- _TASK PROMPT_
For this exercise, write out only the lines of the entries below from the one with "## Servicios completos" up to and including the one with "[My Goodreads rating: 3", exactly as they are. Pictures stay out.

+++

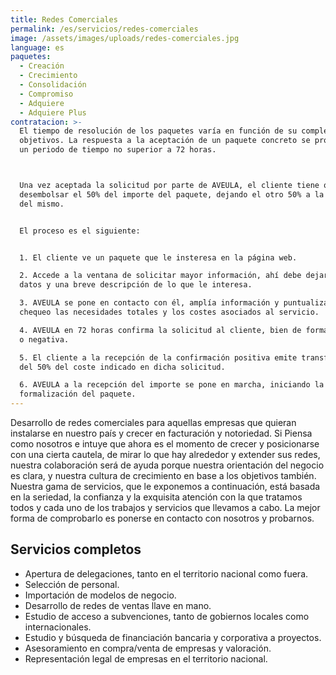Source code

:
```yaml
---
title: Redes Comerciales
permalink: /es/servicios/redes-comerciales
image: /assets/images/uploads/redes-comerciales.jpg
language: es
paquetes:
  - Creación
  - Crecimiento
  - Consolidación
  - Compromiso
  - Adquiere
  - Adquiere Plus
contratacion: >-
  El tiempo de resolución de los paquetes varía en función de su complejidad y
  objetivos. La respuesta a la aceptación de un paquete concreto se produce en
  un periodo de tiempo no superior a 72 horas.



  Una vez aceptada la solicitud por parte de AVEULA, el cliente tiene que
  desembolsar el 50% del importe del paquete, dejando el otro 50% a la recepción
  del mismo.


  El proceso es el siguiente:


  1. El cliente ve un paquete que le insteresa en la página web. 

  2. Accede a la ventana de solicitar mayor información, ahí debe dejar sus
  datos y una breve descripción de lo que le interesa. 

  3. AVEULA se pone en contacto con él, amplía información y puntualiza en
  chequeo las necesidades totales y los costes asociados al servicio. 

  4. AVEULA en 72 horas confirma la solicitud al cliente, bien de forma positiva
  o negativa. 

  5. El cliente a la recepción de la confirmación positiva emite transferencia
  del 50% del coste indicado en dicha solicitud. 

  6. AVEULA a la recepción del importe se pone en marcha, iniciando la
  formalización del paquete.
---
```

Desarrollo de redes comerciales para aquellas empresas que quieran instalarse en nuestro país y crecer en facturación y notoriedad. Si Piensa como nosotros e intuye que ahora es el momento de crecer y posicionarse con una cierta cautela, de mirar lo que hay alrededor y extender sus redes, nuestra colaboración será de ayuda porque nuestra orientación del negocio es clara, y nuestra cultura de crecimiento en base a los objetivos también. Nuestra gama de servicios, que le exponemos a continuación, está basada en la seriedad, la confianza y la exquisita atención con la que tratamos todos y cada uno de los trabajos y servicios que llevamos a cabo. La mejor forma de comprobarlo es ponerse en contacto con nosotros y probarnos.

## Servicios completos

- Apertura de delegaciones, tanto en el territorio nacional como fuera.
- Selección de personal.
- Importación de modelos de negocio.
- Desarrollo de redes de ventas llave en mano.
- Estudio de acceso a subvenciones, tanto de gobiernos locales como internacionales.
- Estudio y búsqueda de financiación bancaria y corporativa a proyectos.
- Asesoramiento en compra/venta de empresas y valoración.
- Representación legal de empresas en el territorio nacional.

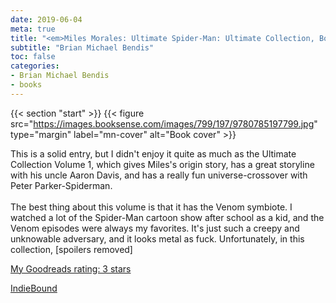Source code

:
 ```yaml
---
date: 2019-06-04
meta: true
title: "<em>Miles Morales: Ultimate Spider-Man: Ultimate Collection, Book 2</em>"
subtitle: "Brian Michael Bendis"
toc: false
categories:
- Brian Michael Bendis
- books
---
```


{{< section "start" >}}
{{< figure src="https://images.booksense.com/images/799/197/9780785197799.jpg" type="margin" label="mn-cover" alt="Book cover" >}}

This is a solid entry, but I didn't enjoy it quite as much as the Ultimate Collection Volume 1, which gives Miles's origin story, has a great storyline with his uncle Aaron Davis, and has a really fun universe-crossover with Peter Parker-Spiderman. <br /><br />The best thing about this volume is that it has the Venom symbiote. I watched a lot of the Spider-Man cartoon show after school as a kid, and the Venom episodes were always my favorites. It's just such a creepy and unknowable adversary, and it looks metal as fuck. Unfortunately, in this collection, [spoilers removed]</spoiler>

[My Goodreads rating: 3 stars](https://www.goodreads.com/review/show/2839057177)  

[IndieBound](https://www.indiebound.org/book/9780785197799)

+++

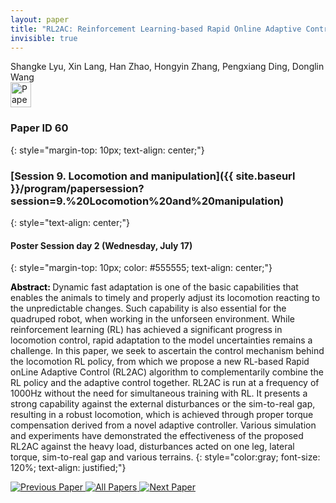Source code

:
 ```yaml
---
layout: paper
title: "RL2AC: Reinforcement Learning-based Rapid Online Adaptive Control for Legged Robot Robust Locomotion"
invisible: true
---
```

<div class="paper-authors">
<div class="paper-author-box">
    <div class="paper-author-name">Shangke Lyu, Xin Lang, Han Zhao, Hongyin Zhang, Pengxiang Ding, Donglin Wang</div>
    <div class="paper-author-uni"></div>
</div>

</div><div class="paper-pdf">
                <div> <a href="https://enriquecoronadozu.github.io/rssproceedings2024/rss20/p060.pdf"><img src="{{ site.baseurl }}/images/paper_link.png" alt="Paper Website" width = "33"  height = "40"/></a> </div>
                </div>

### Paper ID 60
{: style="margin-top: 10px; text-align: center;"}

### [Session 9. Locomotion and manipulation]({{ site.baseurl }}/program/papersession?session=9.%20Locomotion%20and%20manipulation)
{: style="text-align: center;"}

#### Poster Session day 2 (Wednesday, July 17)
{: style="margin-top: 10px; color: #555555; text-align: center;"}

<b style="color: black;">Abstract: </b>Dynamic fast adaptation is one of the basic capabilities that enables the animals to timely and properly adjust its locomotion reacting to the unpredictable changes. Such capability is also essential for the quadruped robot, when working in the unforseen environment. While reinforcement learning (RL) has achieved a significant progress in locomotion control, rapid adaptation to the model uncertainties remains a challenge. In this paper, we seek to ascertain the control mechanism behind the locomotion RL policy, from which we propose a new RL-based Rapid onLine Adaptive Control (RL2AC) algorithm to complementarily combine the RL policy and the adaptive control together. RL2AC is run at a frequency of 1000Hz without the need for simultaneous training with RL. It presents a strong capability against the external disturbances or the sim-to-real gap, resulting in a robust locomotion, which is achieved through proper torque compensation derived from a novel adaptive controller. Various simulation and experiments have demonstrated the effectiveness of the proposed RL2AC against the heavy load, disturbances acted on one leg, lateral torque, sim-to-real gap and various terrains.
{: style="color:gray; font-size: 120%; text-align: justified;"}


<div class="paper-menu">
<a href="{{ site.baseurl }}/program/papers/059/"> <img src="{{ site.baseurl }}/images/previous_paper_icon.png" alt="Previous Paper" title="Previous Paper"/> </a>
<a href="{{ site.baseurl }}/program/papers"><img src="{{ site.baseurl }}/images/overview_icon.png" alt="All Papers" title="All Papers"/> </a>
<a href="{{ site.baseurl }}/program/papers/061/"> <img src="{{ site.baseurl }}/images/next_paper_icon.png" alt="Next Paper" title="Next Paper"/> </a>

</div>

+++

- _EXERCISE OUTPUT_
## Servicios completos

- Apertura de delegaciones, tanto en el territorio nacional como fuera.
- Selección de personal.
- Importación de modelos de negocio.
- Desarrollo de redes de ventas llave en mano.
- Estudio de acceso a subvenciones, tanto de gobiernos locales como internacionales.
- Estudio y búsqueda de financiación bancaria y corporativa a proyectos.
- Asesoramiento en compra/venta de empresas y valoración.
- Representación legal de empresas en el territorio nacional.

Source code

:
 ```yaml
---
date: 2019-06-04
meta: true
title: "<em>Miles Morales: Ultimate Spider-Man: Ultimate Collection, Book 2</em>"
subtitle: "Brian Michael Bendis"
toc: false
categories:
- Brian Michael Bendis
- books
---
```


{{< section "start" >}}
{{< figure src="https://images.booksense.com/images/799/197/9780785197799.jpg" type="margin" label="mn-cover" alt="Book cover" >}}

This is a solid entry, but I didn't enjoy it quite as much as the Ultimate Collection Volume 1, which gives Miles's origin story, has a great storyline with his uncle Aaron Davis, and has a really fun universe-crossover with Peter Parker-Spiderman. <br /><br />The best thing about this volume is that it has the Venom symbiote. I watched a lot of the Spider-Man cartoon show after school as a kid, and the Venom episodes were always my favorites. It's just such a creepy and unknowable adversary, and it looks metal as fuck. Unfortunately, in this collection, [spoilers removed]</spoiler>

[My Goodreads rating: 3 stars](https://www.goodreads.com/review/show/2839057177)  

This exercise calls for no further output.